● Your goal: Retype, word for word, every line from the one holding "- [ ] Create migration guide" through the one holding "3. **Testing Overhead**: Need" in the entries below, both included, and only those lines.

Dataset items
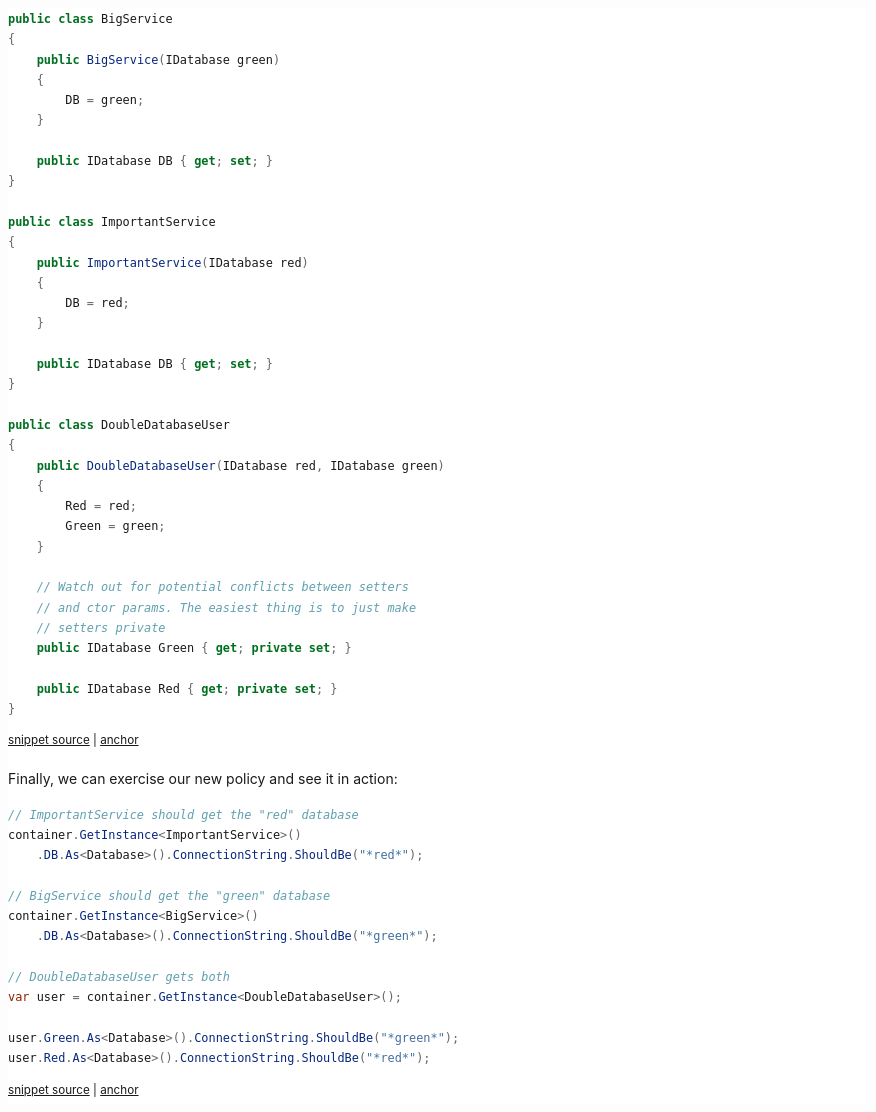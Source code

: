 <a id='snippet-sample_database-users-2-1'></a>
```cs
public class BigService
{
    public BigService(IDatabase green)
    {
        DB = green;
    }

    public IDatabase DB { get; set; }
}

public class ImportantService
{
    public ImportantService(IDatabase red)
    {
        DB = red;
    }

    public IDatabase DB { get; set; }
}

public class DoubleDatabaseUser
{
    public DoubleDatabaseUser(IDatabase red, IDatabase green)
    {
        Red = red;
        Green = green;
    }

    // Watch out for potential conflicts between setters
    // and ctor params. The easiest thing is to just make
    // setters private
    public IDatabase Green { get; private set; }

    public IDatabase Red { get; private set; }
}
```
<sup><a href='https://github.com/JasperFx/lamar/blob/master/src/StructureMap.Testing/Acceptance/custom_policies.cs#L95-L132' title='Snippet source file'>snippet source</a> | <a href='#snippet-sample_database-users-2-1' title='Start of snippet'>anchor</a></sup>


Finally, we can exercise our new policy and see it in action:


<a id='snippet-sample_inject-database-by-name-in-usage'></a>
```cs
// ImportantService should get the "red" database
container.GetInstance<ImportantService>()
    .DB.As<Database>().ConnectionString.ShouldBe("*red*");

// BigService should get the "green" database
container.GetInstance<BigService>()
    .DB.As<Database>().ConnectionString.ShouldBe("*green*");

// DoubleDatabaseUser gets both
var user = container.GetInstance<DoubleDatabaseUser>();

user.Green.As<Database>().ConnectionString.ShouldBe("*green*");
user.Red.As<Database>().ConnectionString.ShouldBe("*red*");
```
<sup><a href='https://github.com/JasperFx/lamar/blob/master/src/Lamar.Testing/IoC/Acceptance/custom_policies.cs#L47-L63' title='Snippet source file'>snippet source</a> | <a href='#snippet-sample_inject-database-by-name-in-usage' title='Start of snippet'>anchor</a></sup>
<a id='snippet-sample_inject-database-by-name-in-usage-1'></a>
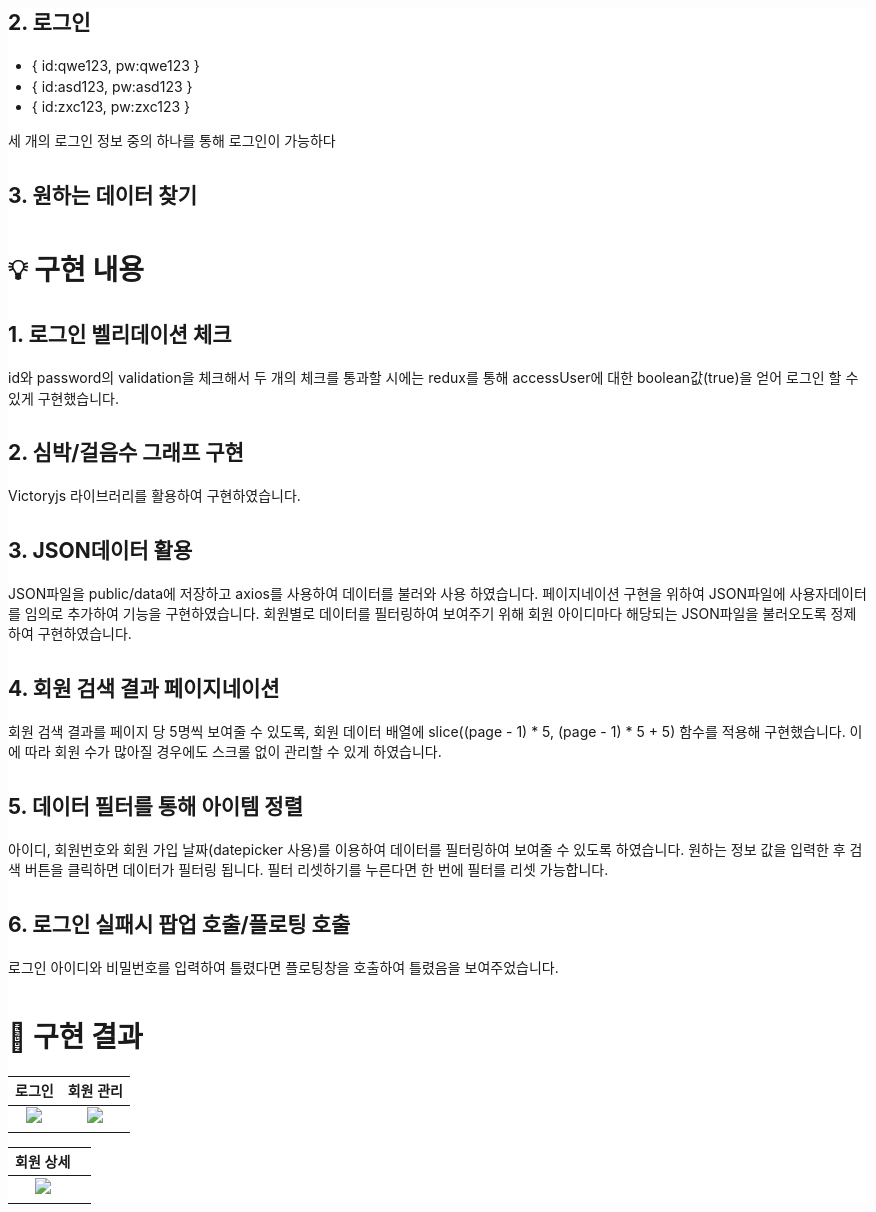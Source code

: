 ## 2. 로그인
- { id:qwe123, pw:qwe123 } 
- { id:asd123, pw:asd123 }
- { id:zxc123, pw:zxc123 }
 
세 개의 로그인 정보 중의 하나를 통해 로그인이 가능하다
 

## 3. 원하는 데이터 찾기

# 💡 구현 내용

## 1. 로그인 벨리데이션 체크

id와 password의 validation을 체크해서 두 개의 체크를 통과할 시에는 redux를 통해 accessUser에 대한 boolean값(true)을 얻어 로그인 할 수 있게 구현했습니다.

## 2. 심박/걸음수 그래프 구현
Victoryjs 라이브러리를 활용하여 구현하였습니다.

## 3. JSON데이터 활용
JSON파일을 public/data에 저장하고 axios를 사용하여 데이터를 불러와 사용 하였습니다. 
페이지네이션 구현을 위하여 JSON파일에 사용자데이터를 임의로 추가하여 기능을 구현하였습니다.
회원별로 데이터를 필터링하여 보여주기 위해 회원 아이디마다 해당되는 JSON파일을 불러오도록 정제하여 구현하였습니다.

## 4. 회원 검색 결과 페이지네이션
회원 검색 결과를 페이지 당 5명씩 보여줄 수 있도록, 회원 데이터 배열에 slice((page - 1) * 5, (page - 1) * 5 + 5) 함수를 적용해 구현했습니다. 이에 따라 회원 수가 많아질 경우에도 스크롤 없이 관리할 수 있게 하였습니다.


## 5. 데이터 필터를 통해 아이템 정렬
아이디, 회원번호와 회원 가입 날짜(datepicker 사용)를 이용하여 데이터를 필터링하여 보여줄 수 있도록 하였습니다.
원하는 정보 값을 입력한 후 검색 버튼을 클릭하면 데이터가 필터링 됩니다.
필터 리셋하기를 누른다면 한 번에 필터를 리셋 가능합니다.

## 6. 로그인 실패시 팝업 호출/플로팅 호출
로그인 아이디와 비밀번호를 입력하여 틀렸다면 플로팅창을 호출하여 틀렸음을 보여주었습니다.

# 📸 구현 결과

|로그인|회원 관리|
|:---:|:---:|
|<img src="https://user-images.githubusercontent.com/63532503/171318084-04b2c5cd-9873-4ad0-847f-3257f69e6e81.gif" width="350"/>|<img src="https://user-images.githubusercontent.com/63532503/171318274-88ae890e-e991-4fee-9451-6a4f752ebe9c.gif" width="350"/>|

|회원 상세| |
|:---:|:---:|
<img src="https://user-images.githubusercontent.com/63532503/171318347-f9982117-09e1-434e-88d8-41b7540555df.gif" width="350"/>|
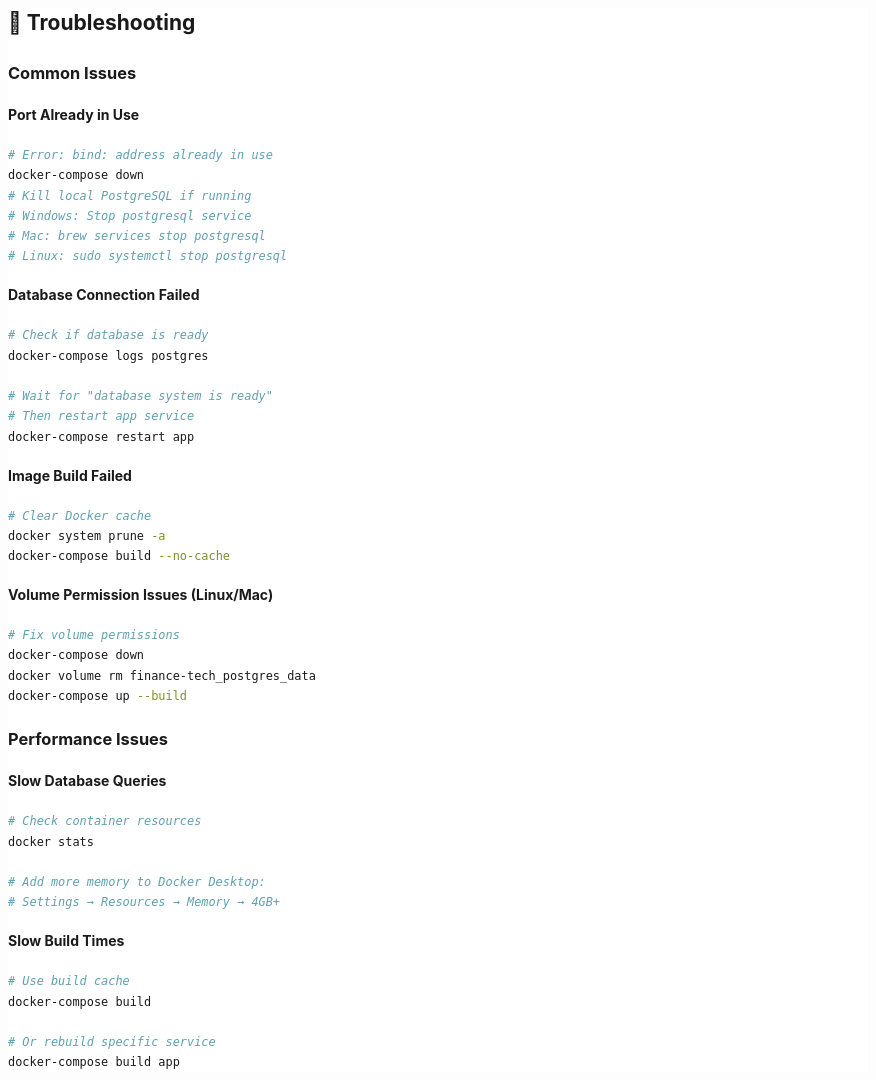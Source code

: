 ## 🐛 Troubleshooting

### Common Issues

#### Port Already in Use
```bash
# Error: bind: address already in use
docker-compose down
# Kill local PostgreSQL if running
# Windows: Stop postgresql service
# Mac: brew services stop postgresql
# Linux: sudo systemctl stop postgresql
```

#### Database Connection Failed
```bash
# Check if database is ready
docker-compose logs postgres

# Wait for "database system is ready"
# Then restart app service
docker-compose restart app
```

#### Image Build Failed
```bash
# Clear Docker cache
docker system prune -a
docker-compose build --no-cache
```

#### Volume Permission Issues (Linux/Mac)
```bash
# Fix volume permissions
docker-compose down
docker volume rm finance-tech_postgres_data
docker-compose up --build
```

### Performance Issues

#### Slow Database Queries
```bash
# Check container resources
docker stats

# Add more memory to Docker Desktop:
# Settings → Resources → Memory → 4GB+
```

#### Slow Build Times
```bash
# Use build cache
docker-compose build

# Or rebuild specific service
docker-compose build app
```
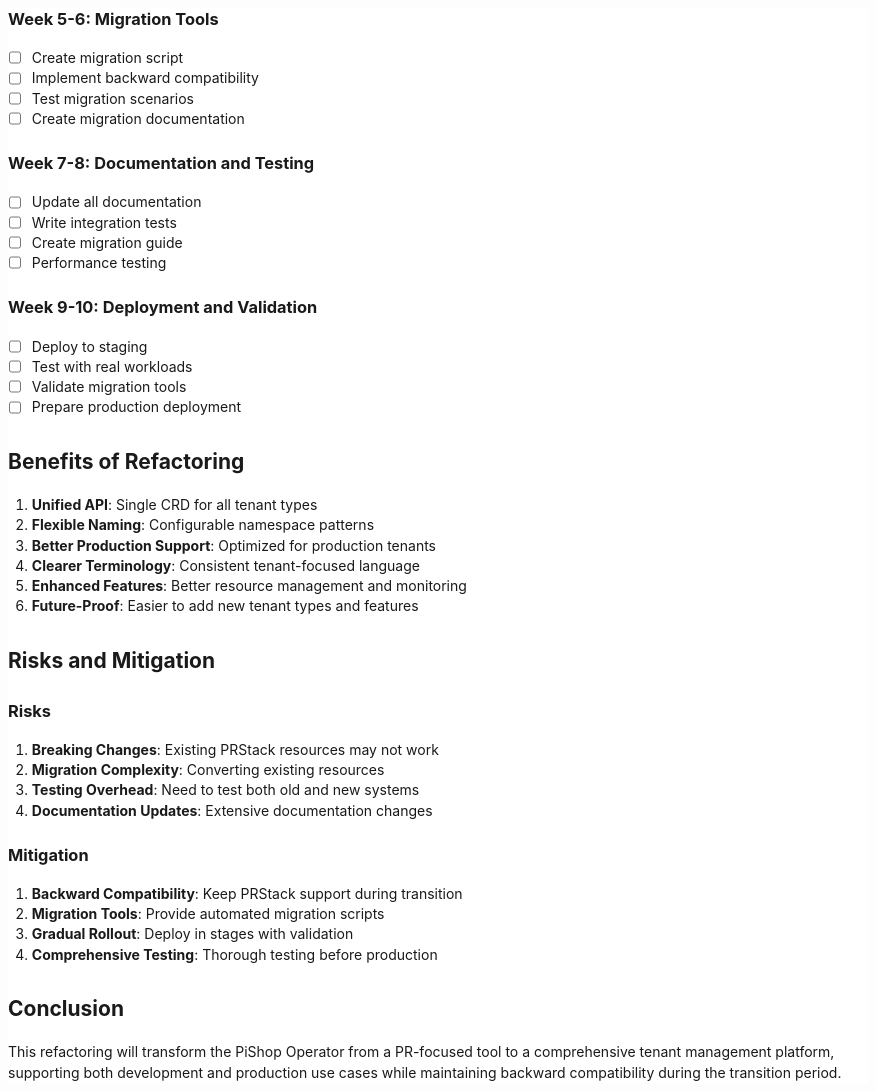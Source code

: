 ### Week 5-6: Migration Tools
- [ ] Create migration script
- [ ] Implement backward compatibility
- [ ] Test migration scenarios
- [ ] Create migration documentation

### Week 7-8: Documentation and Testing
- [ ] Update all documentation
- [ ] Write integration tests
- [ ] Create migration guide
- [ ] Performance testing

### Week 9-10: Deployment and Validation
- [ ] Deploy to staging
- [ ] Test with real workloads
- [ ] Validate migration tools
- [ ] Prepare production deployment

## Benefits of Refactoring

1. **Unified API**: Single CRD for all tenant types
2. **Flexible Naming**: Configurable namespace patterns
3. **Better Production Support**: Optimized for production tenants
4. **Clearer Terminology**: Consistent tenant-focused language
5. **Enhanced Features**: Better resource management and monitoring
6. **Future-Proof**: Easier to add new tenant types and features

## Risks and Mitigation

### Risks
1. **Breaking Changes**: Existing PRStack resources may not work
2. **Migration Complexity**: Converting existing resources
3. **Testing Overhead**: Need to test both old and new systems
4. **Documentation Updates**: Extensive documentation changes

### Mitigation
1. **Backward Compatibility**: Keep PRStack support during transition
2. **Migration Tools**: Provide automated migration scripts
3. **Gradual Rollout**: Deploy in stages with validation
4. **Comprehensive Testing**: Thorough testing before production

## Conclusion

This refactoring will transform the PiShop Operator from a PR-focused tool to a comprehensive tenant management platform, supporting both development and production use cases while maintaining backward compatibility during the transition period.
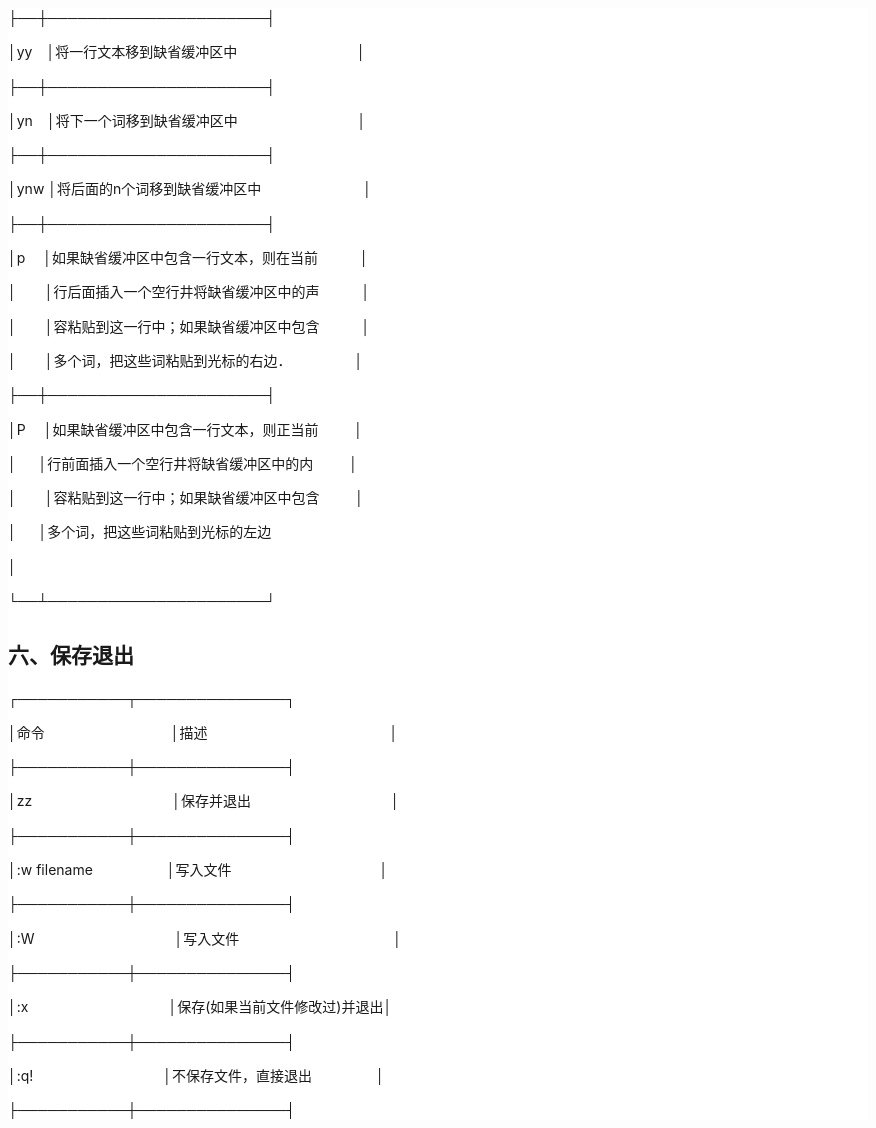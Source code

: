 ├──┼──────────────────────┤

│yy　│将一行文本移到缺省缓冲区中 　　　　 　　　　│

├──┼──────────────────────┤

│yn　│将下一个词移到缺省缓冲区中 　　 　　　　　　│

├──┼──────────────────────┤

│ynw │将后面的n个词移到缺省缓冲区中　　　　 　　　│

├──┼──────────────────────┤

│p 　│如果缺省缓冲区中包含一行文本，则在当前　　　│

│　　│行后面插入一个空行井将缺省缓冲区中的声　　　│

│　　│容粘贴到这一行中；如果缺省缓冲区中包含　　　│

│　　│多个词，把这些词粘贴到光标的右边．　　　　　│

├──┼──────────────────────┤

│P 　│如果缺省缓冲区中包含一行文本，则正当前 　 　│

│ 　 │行前面插入一个空行井将缺省缓冲区中的内 　 　│

│　　│容粘贴到这一行中；如果缺省缓冲区中包含 　　 │

│ 　 │多个词，把这些词粘贴到光标的左边

│

└──┴──────────────────────┘


## 六、保存退出

┌───────────┬───────────────┐

│命令　　　　　　　　　│描述　　　　　　　　　　　　　│

├───────────┼───────────────┤

│zz　　　　　　　　　　│保存并退出　　　　　　　　　　│

├───────────┼───────────────┤

│:w filename　　　　 　│写入文件　　　　　　　　　 　 │

├───────────┼───────────────┤

│:W　　　　　　　　　　│写入文件　　　　　　　　　　　│

├───────────┼───────────────┤

│:x　　　　　　　　　　│保存(如果当前文件修改过)并退出│

├───────────┼───────────────┤

│:q!　　　　　　　　　 │不保存文件，直接退出　　 　　 │

├───────────┼───────────────┤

● Result:
- [ ] Create migration guide
- [ ] Performance testing

### Week 9-10: Deployment and Validation
- [ ] Deploy to staging
- [ ] Test with real workloads
- [ ] Validate migration tools
- [ ] Prepare production deployment

## Benefits of Refactoring

1. **Unified API**: Single CRD for all tenant types
2. **Flexible Naming**: Configurable namespace patterns
3. **Better Production Support**: Optimized for production tenants
4. **Clearer Terminology**: Consistent tenant-focused language
5. **Enhanced Features**: Better resource management and monitoring
6. **Future-Proof**: Easier to add new tenant types and features

## Risks and Mitigation

### Risks
1. **Breaking Changes**: Existing PRStack resources may not work
2. **Migration Complexity**: Converting existing resources
3. **Testing Overhead**: Need to test both old and new systems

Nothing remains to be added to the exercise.